MATERIAL SHOWN>
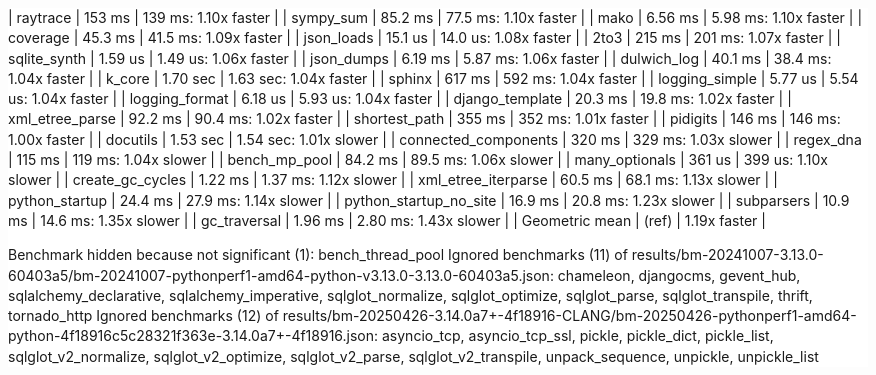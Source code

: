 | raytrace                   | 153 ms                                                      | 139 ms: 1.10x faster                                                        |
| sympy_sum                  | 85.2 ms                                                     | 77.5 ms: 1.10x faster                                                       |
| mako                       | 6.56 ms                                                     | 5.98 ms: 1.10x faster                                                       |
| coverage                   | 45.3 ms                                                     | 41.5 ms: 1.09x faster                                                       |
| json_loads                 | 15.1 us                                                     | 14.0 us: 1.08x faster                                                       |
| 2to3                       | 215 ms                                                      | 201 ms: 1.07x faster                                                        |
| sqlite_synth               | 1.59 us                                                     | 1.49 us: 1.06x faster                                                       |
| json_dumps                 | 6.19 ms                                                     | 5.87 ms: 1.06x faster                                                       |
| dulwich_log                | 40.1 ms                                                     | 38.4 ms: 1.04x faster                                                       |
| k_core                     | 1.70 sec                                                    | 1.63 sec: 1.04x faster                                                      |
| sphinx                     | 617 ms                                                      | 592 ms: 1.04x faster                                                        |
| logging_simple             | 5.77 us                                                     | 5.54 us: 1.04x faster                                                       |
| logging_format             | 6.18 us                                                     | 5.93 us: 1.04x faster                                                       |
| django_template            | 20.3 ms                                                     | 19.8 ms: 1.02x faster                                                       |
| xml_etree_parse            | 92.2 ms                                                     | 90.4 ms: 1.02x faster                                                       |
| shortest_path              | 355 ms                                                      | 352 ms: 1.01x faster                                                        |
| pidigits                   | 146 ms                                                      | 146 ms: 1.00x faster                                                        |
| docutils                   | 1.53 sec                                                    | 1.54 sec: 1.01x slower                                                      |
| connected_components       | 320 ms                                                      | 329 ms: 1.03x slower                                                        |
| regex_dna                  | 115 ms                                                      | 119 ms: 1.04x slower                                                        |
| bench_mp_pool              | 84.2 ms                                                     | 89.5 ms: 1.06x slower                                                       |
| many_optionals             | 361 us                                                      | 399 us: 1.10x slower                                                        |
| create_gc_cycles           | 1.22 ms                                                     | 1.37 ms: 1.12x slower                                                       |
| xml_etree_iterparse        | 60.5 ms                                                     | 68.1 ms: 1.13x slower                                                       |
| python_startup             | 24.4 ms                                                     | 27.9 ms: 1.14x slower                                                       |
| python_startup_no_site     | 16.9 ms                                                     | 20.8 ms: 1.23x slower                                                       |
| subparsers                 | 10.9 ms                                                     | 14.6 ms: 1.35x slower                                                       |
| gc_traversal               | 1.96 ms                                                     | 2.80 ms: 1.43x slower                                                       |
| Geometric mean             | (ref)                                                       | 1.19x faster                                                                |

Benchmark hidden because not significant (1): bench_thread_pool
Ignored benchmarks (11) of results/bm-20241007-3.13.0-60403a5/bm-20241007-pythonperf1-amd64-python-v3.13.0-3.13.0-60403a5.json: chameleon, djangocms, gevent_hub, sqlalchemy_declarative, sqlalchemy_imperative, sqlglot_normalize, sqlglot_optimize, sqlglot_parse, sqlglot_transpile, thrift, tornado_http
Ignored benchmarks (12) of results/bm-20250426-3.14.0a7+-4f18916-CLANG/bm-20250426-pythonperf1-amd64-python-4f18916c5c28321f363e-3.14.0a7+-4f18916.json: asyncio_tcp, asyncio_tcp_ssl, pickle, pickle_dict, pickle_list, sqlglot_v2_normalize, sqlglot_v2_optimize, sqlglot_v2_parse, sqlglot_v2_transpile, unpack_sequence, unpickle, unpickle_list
* * *
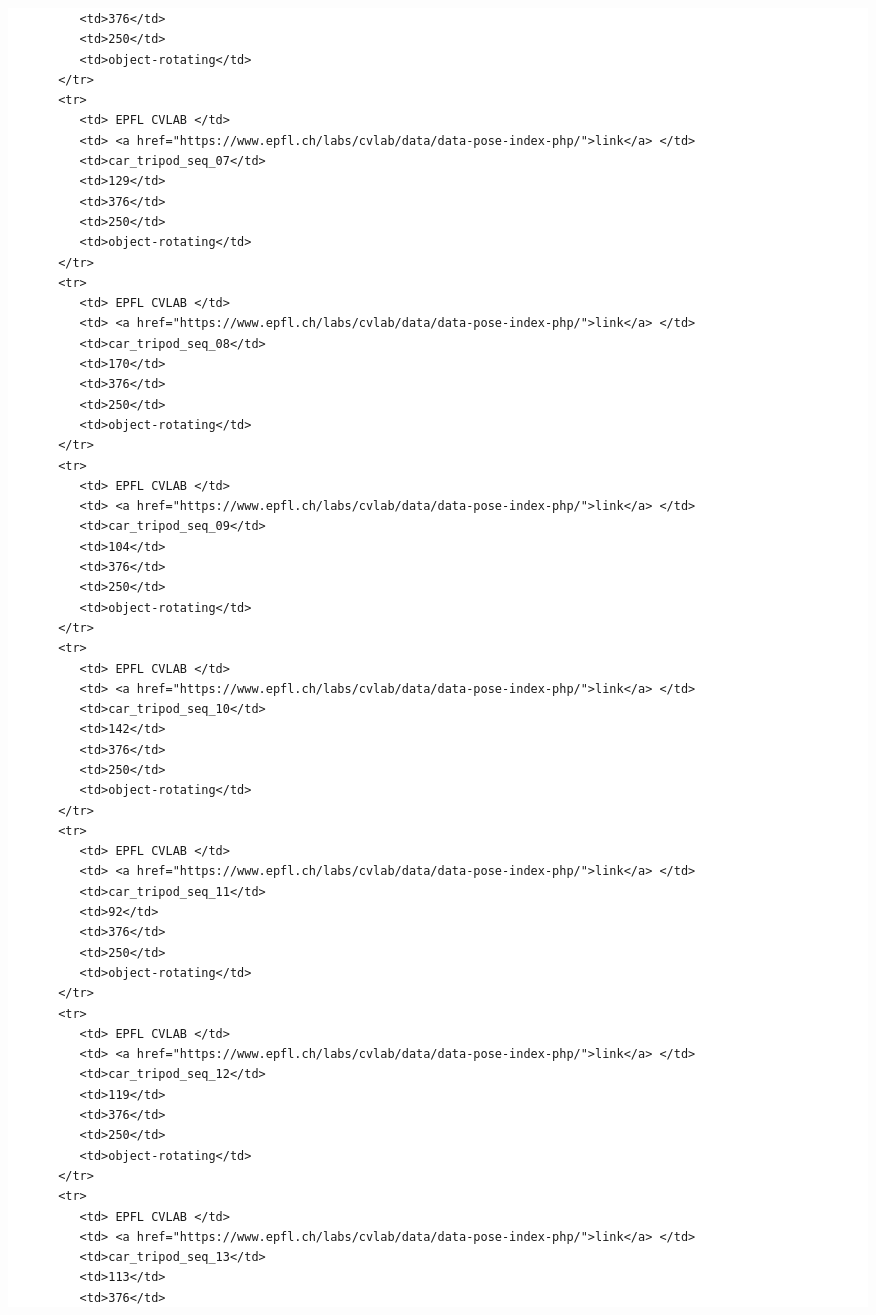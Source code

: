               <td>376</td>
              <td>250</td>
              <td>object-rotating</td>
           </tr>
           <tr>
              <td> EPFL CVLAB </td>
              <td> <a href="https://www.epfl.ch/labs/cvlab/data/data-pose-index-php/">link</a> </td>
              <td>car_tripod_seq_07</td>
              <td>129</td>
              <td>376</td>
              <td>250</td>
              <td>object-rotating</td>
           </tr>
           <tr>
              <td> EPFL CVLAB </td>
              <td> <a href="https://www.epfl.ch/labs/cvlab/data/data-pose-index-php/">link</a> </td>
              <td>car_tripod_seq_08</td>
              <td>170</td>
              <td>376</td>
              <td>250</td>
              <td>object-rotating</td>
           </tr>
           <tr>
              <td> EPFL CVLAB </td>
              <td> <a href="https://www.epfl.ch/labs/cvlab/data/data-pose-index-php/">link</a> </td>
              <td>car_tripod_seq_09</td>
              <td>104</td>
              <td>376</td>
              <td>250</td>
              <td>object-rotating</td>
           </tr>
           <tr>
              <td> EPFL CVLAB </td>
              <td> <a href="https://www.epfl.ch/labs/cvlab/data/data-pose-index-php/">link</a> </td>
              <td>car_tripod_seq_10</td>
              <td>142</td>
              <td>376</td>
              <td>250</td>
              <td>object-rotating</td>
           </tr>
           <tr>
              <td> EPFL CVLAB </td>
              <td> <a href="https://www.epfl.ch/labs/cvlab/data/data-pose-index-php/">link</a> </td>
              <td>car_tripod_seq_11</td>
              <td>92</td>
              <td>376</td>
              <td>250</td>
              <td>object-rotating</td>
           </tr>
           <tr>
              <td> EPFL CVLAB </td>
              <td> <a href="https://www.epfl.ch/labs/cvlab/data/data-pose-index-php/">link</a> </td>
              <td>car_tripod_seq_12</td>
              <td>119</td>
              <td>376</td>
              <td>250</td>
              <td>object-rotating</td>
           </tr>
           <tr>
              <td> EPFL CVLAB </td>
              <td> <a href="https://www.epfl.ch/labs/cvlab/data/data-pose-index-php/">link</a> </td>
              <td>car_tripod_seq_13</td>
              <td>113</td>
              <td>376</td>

ASSIGNMENT>
Exact duplication is required for the lines above, from the line that contains "68.1 ms: 1.13x" to the line that contains "27.9 ms: 1.14x", inclusive; omit all others.

ANSWER AREA>
| xml_etree_iterparse        | 60.5 ms                                                     | 68.1 ms: 1.13x slower                                                       |
| python_startup             | 24.4 ms                                                     | 27.9 ms: 1.14x slower                                                       |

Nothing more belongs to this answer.